4. Cross-functional alignment
Since NPS is a holistic measure, its implications span across departments. If customers voice concerns about product usability, it's not just a product team's responsibility. Marketing needs to be aware to align communications and customer service should be prepped for potential queries.
5. Internal efficiency
NPS serves as a barometer for the health of the entire customer journey.
When customers assign a score, they're not just reflecting a singular experience, but the culmination of all interactions with a brand.
Accompanying comments or feedback provides invaluable insights into why customers rated the way they did. This singular metric can pinpoint areas that are underperforming.
For instance, if a business releases a new product version and the NPS dips, it's a clear signal that the recent update may not have resonated well, allowing for effective course correction.
How to implement a net promoter score survey
NPS survey is your key tool used to gauge customer loyalty. Crafting a well-thought-out NPS survey ensures that you're not just gathering numbers but actionable insights that can shape your brand's future strategy and enhance customer relationships. Here’s how to create and implement a net promoter score survey:
1. Choosing the right platform
The platform is your foundation. Your choice of platform dictates the depth of insights and actionable data you can obtain. So, instead of basic survey tools, consider using a platform for complete customer experience management. A CXM platform doesn't just record scores; it offers a panoramic view of every customer touchpoint, from web visits to customer support interactions.
For instance, if a detractor had a recent negative customer support interaction, the platform might reveal this, allowing for a more contextual understanding of their score.
2. Including the right demographic questions
Demographics can be a powerful tool to segment and interpret data.
Knowing that a majority of your detractors are from a particular age group or location can be enlightening. For example, if younger audiences consistently rate you low, perhaps there's a disconnect between your offerings and their expectations.
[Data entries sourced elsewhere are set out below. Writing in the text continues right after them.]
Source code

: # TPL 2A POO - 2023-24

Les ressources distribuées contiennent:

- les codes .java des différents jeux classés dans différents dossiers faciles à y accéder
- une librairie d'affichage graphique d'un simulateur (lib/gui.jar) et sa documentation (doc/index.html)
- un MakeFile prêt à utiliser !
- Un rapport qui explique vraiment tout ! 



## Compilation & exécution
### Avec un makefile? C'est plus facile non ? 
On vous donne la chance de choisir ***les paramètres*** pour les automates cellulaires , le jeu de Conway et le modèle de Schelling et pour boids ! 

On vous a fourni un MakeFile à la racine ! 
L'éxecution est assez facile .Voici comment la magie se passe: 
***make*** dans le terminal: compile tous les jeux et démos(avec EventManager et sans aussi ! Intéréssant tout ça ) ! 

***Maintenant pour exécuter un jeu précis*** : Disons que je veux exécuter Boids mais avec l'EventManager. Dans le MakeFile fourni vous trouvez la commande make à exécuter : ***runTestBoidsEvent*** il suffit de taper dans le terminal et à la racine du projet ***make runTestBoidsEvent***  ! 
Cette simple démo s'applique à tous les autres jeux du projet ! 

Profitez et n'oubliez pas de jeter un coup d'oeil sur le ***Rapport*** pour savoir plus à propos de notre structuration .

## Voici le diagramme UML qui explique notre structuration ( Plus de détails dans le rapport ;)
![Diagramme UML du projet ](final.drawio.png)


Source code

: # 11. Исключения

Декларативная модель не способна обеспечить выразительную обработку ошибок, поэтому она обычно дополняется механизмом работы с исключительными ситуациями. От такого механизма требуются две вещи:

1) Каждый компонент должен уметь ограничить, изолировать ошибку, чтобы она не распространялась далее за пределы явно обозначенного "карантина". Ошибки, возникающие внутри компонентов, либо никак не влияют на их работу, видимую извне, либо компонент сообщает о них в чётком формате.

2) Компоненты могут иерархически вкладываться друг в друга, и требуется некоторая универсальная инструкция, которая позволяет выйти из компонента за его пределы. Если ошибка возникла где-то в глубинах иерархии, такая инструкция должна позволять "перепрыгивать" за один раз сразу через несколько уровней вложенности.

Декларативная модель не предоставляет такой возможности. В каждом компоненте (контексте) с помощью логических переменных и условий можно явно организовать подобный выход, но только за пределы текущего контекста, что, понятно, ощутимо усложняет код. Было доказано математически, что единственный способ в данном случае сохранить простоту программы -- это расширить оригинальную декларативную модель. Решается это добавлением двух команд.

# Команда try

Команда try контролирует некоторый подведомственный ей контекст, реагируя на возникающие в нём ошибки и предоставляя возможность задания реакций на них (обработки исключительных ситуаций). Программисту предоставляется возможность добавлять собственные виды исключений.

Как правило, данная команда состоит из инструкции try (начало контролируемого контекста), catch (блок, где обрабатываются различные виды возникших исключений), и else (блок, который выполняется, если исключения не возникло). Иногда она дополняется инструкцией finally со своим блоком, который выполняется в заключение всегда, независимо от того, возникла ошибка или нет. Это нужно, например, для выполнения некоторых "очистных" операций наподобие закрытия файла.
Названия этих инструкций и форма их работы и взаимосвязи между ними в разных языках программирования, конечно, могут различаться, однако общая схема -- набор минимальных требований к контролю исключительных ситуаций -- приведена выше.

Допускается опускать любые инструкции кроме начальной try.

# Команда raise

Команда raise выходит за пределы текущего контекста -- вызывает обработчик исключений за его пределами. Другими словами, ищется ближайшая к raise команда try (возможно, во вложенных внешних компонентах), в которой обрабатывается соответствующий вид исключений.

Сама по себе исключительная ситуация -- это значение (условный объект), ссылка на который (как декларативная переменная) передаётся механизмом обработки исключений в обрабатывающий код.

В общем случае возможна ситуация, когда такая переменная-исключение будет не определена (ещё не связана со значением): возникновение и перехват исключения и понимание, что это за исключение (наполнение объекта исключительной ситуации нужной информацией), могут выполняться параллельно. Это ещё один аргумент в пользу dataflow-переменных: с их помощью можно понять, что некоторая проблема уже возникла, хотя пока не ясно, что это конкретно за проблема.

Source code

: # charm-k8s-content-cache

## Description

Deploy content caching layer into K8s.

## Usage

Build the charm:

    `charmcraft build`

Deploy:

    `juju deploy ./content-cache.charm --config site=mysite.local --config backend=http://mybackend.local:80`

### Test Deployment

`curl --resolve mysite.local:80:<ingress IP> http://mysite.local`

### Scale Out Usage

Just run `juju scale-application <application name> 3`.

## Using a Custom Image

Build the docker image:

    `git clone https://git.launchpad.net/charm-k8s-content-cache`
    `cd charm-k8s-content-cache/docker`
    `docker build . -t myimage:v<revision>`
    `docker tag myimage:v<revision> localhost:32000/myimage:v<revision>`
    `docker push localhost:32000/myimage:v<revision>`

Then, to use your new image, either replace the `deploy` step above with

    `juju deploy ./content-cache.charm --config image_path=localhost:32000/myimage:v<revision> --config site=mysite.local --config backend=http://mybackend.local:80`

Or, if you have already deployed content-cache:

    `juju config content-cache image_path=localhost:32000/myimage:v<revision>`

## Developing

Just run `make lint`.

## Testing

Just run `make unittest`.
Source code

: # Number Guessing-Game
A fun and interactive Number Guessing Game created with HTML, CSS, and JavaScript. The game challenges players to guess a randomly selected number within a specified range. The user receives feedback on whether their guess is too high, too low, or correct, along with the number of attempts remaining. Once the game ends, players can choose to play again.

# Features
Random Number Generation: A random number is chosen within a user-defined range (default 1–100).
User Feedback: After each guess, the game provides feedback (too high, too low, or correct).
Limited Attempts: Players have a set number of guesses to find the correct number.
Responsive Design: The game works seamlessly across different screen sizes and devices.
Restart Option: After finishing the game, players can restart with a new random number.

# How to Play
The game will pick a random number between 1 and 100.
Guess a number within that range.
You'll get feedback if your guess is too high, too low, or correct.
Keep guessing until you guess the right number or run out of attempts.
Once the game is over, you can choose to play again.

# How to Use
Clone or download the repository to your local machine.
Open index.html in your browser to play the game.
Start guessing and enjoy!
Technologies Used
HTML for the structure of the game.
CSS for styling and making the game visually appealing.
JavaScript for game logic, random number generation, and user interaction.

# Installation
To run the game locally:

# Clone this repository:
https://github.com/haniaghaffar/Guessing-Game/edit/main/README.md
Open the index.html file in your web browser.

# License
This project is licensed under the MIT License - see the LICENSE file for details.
However, brevity is key. If you have this data from other sources, like a CRM system, skip this to ensure your survey remains concise.
3. Devising the core NPS question
The heart of your survey is asking customers about their likelihood to recommend your service or product. Here are a couple of tips to help you build the most effective core NPS question.
Focus on key interactions: Identify the most impactful customer touchpoints and center your question on that experience. If you're a service provider, it might be post-service feedback; for product-based businesses, it might be post-purchase
Test and iterate: Before finalizing, test your question in a small group. Get and act on feedback before rolling it out on a larger scale. A/B testing different phrasings can also help identify which resonates most with your audience.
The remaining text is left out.